Pouco mais de um mês depois, na reunião que discutiu o assunto, os representantes do Itamaraty ainda fizeram ressalvas à revogação da taxa, ponderando que ela representaria uma guinada na posição internacional do Brasil nos foros internacionais sobre o controle de armas atrelados às Nações Unidas, à Organização dos Estados Americanos e ao Mercosul.
“Nesses foros, o Brasil tem advogado que a prevenção e o combate à cadeia delitiva do contrabando de armas, crucial para evitar a expansão da criminalidade organizada regional”, disse o secretário de relações bilaterais do Itamaraty, Pedro Miguel Costa e Silva. Mas ficou por isso mesmo.
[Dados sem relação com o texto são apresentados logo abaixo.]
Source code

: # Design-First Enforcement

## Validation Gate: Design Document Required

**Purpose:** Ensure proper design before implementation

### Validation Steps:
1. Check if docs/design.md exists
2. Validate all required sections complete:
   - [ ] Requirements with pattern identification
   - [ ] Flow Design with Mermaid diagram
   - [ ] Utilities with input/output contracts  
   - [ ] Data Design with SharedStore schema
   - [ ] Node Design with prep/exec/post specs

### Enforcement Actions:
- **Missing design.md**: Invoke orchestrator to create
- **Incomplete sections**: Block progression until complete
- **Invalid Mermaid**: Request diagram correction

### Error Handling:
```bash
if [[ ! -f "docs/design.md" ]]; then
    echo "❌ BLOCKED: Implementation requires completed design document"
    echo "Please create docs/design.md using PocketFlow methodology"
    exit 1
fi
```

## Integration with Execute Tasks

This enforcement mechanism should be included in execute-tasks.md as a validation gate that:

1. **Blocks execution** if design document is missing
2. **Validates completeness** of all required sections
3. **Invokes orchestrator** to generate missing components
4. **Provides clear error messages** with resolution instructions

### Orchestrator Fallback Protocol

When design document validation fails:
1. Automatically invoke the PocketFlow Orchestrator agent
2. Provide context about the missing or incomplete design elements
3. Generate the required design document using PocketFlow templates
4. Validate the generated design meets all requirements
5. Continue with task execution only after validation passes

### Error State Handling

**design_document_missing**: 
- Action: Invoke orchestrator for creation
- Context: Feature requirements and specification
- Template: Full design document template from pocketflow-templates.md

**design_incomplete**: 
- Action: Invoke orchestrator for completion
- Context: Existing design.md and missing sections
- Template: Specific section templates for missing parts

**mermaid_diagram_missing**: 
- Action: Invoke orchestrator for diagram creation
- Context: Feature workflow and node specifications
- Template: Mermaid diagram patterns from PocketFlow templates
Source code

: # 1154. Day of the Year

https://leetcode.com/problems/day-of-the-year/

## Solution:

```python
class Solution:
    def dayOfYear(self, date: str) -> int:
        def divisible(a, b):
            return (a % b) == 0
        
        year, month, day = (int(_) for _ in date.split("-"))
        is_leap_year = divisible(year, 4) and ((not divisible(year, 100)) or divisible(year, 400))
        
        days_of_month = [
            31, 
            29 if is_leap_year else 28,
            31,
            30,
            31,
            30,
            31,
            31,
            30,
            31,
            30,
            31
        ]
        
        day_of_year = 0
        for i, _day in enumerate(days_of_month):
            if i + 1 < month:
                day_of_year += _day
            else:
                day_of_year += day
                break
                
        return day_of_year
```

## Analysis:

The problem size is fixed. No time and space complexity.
Em 14 de julho, a revogação da alíquota foi aprovada por unanimidade pelos dez membros da Camex.
Um levantamento feito pelo jornal O Globo em Tribunais de Justiça de todo o país identificou Caçadores, Atiradores e Colecionadores, os CACs, que integram milícias e grupos de extermínio, são armeiros de facções do tráfico e atuam como fornecedores de armas e munição para assaltos a bancos e sequestros. Há processos em que 25 CACs foram acusados ou condenados por fazerem parte de organizações criminosas que agem em nove estados — 60% deles foram presos ou denunciados à Justiça depois do início do governo Bolsonaro, que facilitou a obtenção de registros e possibilitou o acesso a maiores quantidades de armas e munição pela categoria.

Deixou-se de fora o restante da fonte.